Fallows' journalism experience is at magazines - first the Washington Monthly, then the Atlantic Monthly, his current employer. But his criticism of the media focuses less on magazines than on the handful of national newspapers and the television networks.
Like most media critics, Fallows assumes newspapers, magazines and broadcast outlets have power - that they not only tell consumers what to think about, but also what to think and how to feel. Although the presumption of power is open to debate, it is probably true. Almost everything most people know about Bosnia, about the goings-on in the White House, about the city council, for that matter, comes from the media. Rarely is the knowledge firsthand.

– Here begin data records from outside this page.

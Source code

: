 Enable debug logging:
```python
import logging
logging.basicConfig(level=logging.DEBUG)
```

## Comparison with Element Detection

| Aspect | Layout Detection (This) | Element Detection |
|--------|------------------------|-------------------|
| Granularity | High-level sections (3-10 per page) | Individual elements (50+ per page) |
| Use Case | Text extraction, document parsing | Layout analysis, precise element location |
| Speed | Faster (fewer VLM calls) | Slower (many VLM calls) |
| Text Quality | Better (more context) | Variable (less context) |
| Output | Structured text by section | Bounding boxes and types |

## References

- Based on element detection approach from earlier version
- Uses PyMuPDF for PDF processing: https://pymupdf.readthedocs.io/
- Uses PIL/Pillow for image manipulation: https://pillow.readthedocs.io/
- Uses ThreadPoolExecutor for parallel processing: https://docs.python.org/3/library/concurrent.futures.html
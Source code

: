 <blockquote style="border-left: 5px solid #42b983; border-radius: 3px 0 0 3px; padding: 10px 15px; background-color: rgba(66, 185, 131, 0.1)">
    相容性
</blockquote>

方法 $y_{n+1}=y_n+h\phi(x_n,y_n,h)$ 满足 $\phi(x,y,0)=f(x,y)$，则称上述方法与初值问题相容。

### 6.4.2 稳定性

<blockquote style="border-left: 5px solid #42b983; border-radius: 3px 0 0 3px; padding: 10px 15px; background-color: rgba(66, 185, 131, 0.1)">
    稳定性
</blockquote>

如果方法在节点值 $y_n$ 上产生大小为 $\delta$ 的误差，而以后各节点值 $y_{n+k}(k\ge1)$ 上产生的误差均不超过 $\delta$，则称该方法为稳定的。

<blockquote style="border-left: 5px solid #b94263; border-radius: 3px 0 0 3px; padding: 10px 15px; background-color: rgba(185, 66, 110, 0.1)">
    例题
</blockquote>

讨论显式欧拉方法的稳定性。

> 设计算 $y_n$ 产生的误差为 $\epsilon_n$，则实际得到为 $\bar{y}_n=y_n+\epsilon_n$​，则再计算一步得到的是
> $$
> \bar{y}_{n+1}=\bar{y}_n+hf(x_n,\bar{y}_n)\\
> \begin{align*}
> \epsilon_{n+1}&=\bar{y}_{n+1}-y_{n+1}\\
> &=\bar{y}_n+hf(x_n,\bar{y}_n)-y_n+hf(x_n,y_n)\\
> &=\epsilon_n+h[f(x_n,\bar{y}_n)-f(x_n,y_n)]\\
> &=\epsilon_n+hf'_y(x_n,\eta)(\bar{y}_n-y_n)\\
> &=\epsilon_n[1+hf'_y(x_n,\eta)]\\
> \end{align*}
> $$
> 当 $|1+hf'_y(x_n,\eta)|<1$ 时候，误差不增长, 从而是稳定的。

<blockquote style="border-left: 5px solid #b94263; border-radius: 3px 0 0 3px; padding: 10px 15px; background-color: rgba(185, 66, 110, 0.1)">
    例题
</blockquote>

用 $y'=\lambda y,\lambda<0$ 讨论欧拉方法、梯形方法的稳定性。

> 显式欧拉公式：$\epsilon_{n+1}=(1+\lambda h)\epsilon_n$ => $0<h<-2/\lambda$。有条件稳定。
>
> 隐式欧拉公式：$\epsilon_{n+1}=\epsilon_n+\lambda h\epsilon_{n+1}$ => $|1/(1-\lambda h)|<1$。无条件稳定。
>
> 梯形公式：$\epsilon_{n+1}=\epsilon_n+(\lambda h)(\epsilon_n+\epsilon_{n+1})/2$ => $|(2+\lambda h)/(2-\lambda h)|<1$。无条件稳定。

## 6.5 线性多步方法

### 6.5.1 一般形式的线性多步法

"Tremendous potential power comes with being a reporter," Fallows says. "You have the negative power to say things about other people, in public, to which they can never really respond in kind. You have the positive power to expand other people's understanding of reality by bringing new parts of the world to their notice. Taking this power seriously means taking your calling seriously, which in turn means, recognizing the impact of the tool or weapon in your hands."
But, Fallows adds, "The institution of journalism is not doing its job well now. It is irresponsible with its power. The damage has spread to the public life American all share. The damage can be corrected, but not until journalism comes to terms with what it has lost."
Fallows is especially critical of how journalists portray the U.S. pr esident and vice president, members of Congress and other elected policymakers. On a personal level, many journalists like individual politicians, finding them to be intelligent and engaging. That respect, however, almost never comes across to media audiences. Instead, politicians are portrayed as venal, never thinking of the greater good. Politics is portrayed as a partisan, selfish game that happens to have high stakes, rather than as an occupation where righteousness sometimes prevails.
The result of that portrayal is no surprise, Fallows says: "People barely trust elected leaders or the entire legislative system to accomplish anything of value. The politicians seem untrustworthy while they're running, and they disappoint their supporters soon after they take office. By the time they leave office they're making excuses for what they couldn't do."
The disappointing books of journalism criticism lack compelling specific examples. Fallows' book does not fall into that trap. It is filled with compelling specific examples of journalists criticizing politicians for selling out to special interests at the same time those journalists are accepting $30,000 for making a speech to a special-interest group. Fallows, by the way, has made some paid appearances, but has the grace to disclose the speeches and the fees in the book's endnotes.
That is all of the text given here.